The SEC alleged that Insight’s limited partnership agreements for certain funds it advised allowed it to charge management fees based on invested capital in individual portfolio investments, which would be reduced if Insight determined that one of these assets had suffered a permanent impairment. The regulator said that from August 2017 through April 2021, Insight charged excess management fees by inaccurately calculating management fees based on aggregated invested capital at the portfolio company level instead of at the individual portfolio investment security level.
It also alleged that, because Insight did not disclose its permanent impairment criteria, investors were unaware that the criteria Insight used were narrow and subjective, making them difficult to satisfy.
Spokespeople for Insight Partners did not respond to a request for comment at the time of publication.
Insight ranked first on Venture Capital Journal‘s annual VCJ 50 ranking of the 50 largest venture fundraisers. For the period of 2017 to 2021, the firm raised two flagship funds: Insight Venture Partners X, which closed on $6.31 billion in July 2018, and Insight Venture Partners XI, which closed on $9.54 billion in April 2020.
Among the largest investors in Fund X are the California Public Employees’ Retirement System, which committed $300 million, New York State Common Retirement Fund ($250 million) and CPP Investments ($200 million). The three investors are also among the largest LPs for Fund XI, with CalPERS committing $400 million and New York Common and CPP each committing $250 million.

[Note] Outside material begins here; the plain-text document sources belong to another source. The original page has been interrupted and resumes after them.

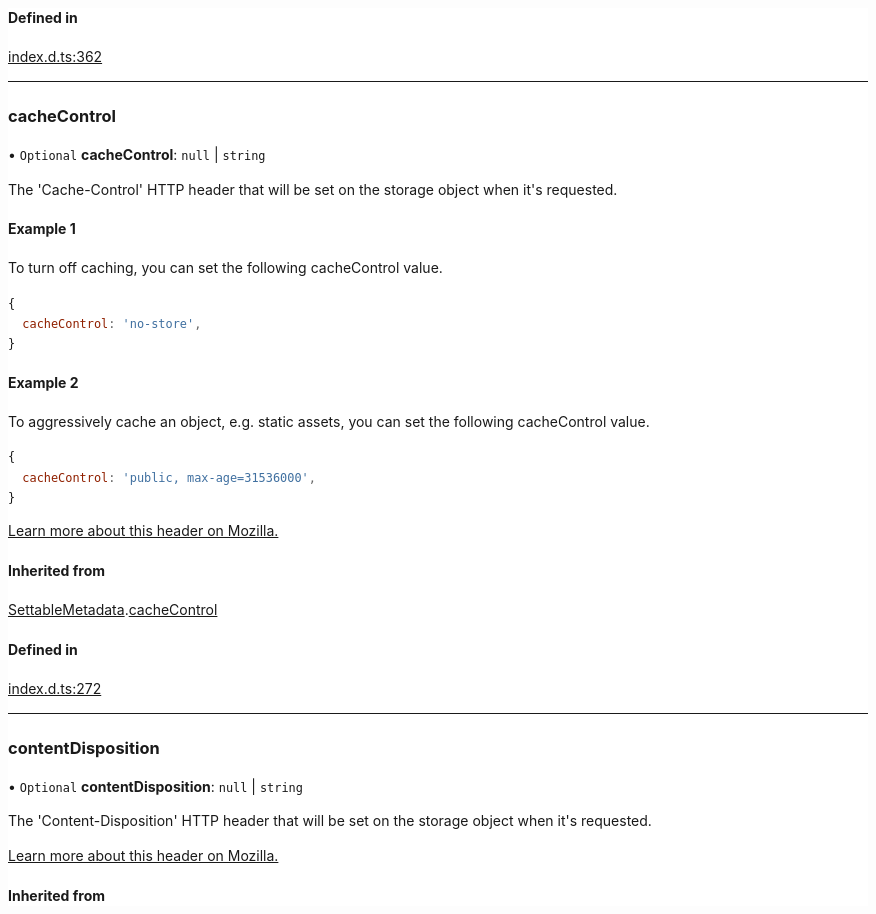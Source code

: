 #### Defined in

[index.d.ts:362](https://github.com/invertase/react-native-firebase/blob/c9b695aa8/packages/storage/lib/index.d.ts#L362)

___

### cacheControl

• `Optional` **cacheControl**: ``null`` \| `string`

The 'Cache-Control' HTTP header that will be set on the storage object when it's requested.

#### Example 1

To turn off caching, you can set the following cacheControl value.

```js
{
  cacheControl: 'no-store',
}
```

#### Example 2

To aggressively cache an object, e.g. static assets, you can set the following cacheControl value.

```js
{
  cacheControl: 'public, max-age=31536000',
}
```

[Learn more about this header on Mozilla.](https://developer.mozilla.org/en-US/docs/Web/HTTP/Headers/Content-Disposition)

#### Inherited from

[SettableMetadata](/reference/storage/interfaces/FirebaseStorageTypes.SettableMetadata.md).[cacheControl](/reference/storage/interfaces/FirebaseStorageTypes.SettableMetadata.md#cachecontrol)

#### Defined in

[index.d.ts:272](https://github.com/invertase/react-native-firebase/blob/c9b695aa8/packages/storage/lib/index.d.ts#L272)

___

### contentDisposition

• `Optional` **contentDisposition**: ``null`` \| `string`

The 'Content-Disposition' HTTP header that will be set on the storage object when it's requested.

[Learn more about this header on Mozilla.](https://developer.mozilla.org/en-US/docs/Web/HTTP/Headers/Content-Disposition)

#### Inherited from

Fund X generated a DPI multiple of .42x, TVPI multiple of 2.43x and IRR of 31.41 percent as of September 30, 2022, according to the Massachusetts Pension Reserves Investment Management Board. As of that same date, Fund XI had not made any distributions, but generated a TVPI multiple of 1.60x and IRR of 28.2 percent, according to a report from the University of Texas/Texas A&M Investment Management Company.
The charges against Insight come shortly after news that the firm had reduced the target for its latest flagship from $20 billion to $15 billion, as Venture Capital Journal previously reported.

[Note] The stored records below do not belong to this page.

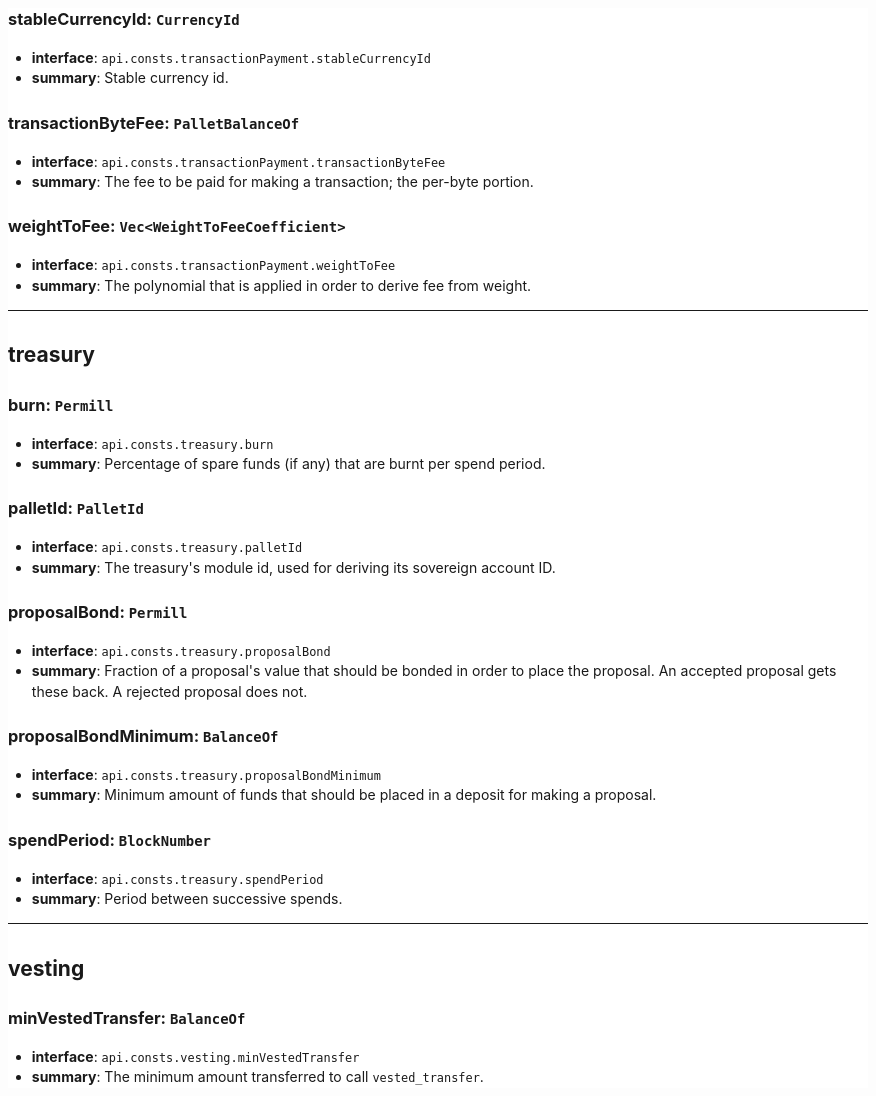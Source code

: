 ### stableCurrencyId: `CurrencyId`
- **interface**: `api.consts.transactionPayment.stableCurrencyId`
- **summary**:   Stable currency id. 
 
### transactionByteFee: `PalletBalanceOf`
- **interface**: `api.consts.transactionPayment.transactionByteFee`
- **summary**:    The fee to be paid for making a transaction; the per-byte portion. 
 
### weightToFee: `Vec<WeightToFeeCoefficient>`
- **interface**: `api.consts.transactionPayment.weightToFee`
- **summary**:    The polynomial that is applied in order to derive fee from weight. 

___


## treasury
 
### burn: `Permill`
- **interface**: `api.consts.treasury.burn`
- **summary**:    Percentage of spare funds (if any) that are burnt per spend period. 
 
### palletId: `PalletId`
- **interface**: `api.consts.treasury.palletId`
- **summary**:    The treasury's module id, used for deriving its sovereign account ID. 
 
### proposalBond: `Permill`
- **interface**: `api.consts.treasury.proposalBond`
- **summary**:    Fraction of a proposal's value that should be bonded in order to place the proposal.  An accepted proposal gets these back. A rejected proposal does not. 
 
### proposalBondMinimum: `BalanceOf`
- **interface**: `api.consts.treasury.proposalBondMinimum`
- **summary**:    Minimum amount of funds that should be placed in a deposit for making a proposal. 
 
### spendPeriod: `BlockNumber`
- **interface**: `api.consts.treasury.spendPeriod`
- **summary**:    Period between successive spends. 

___


## vesting
 
### minVestedTransfer: `BalanceOf`
- **interface**: `api.consts.vesting.minVestedTransfer`
- **summary**:    The minimum amount transferred to call `vested_transfer`.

The SEC has made it clear that private equity, and in particular, private equity fees, are a key focus of Gary Gensler’s tenure as chairman. As early as 2021, Igor Rozenblit, former co-head of the SEC’s private funds unit and now-founder of regulatory consultancy Iron Road Partners, told affiliate title Buyouts that regulators will be looking to make sure GPs properly adjust management fee calculations in situations where an investment has been written down or off.
In other words, it appears Insight has charged investors a management fee on something that is permanently impaired when it has told its LPs they would not be charged in those circumstances, said Sarah de Ste Croix, an investment partner at law firm Stephenson Harwood. “Investors have to know what they’re coming into [when they invest in a fund],” she said.
The issue hits two SEC hot topics of fee transparency and conflicts of interest, de Ste Croix added. Typically, private equity funds charge management fees on committed capital for the first five years when the vehicle is in its deployment stage. In the next five years, management fees are calculated on the assets that remain in the fund, with adjustments made for those assets that have been written down or written off, she said.
With Gensler’s efforts gaining momentum with a legislative curtain-raiser in May, it’s safe to assume that more enforcement actions are to come.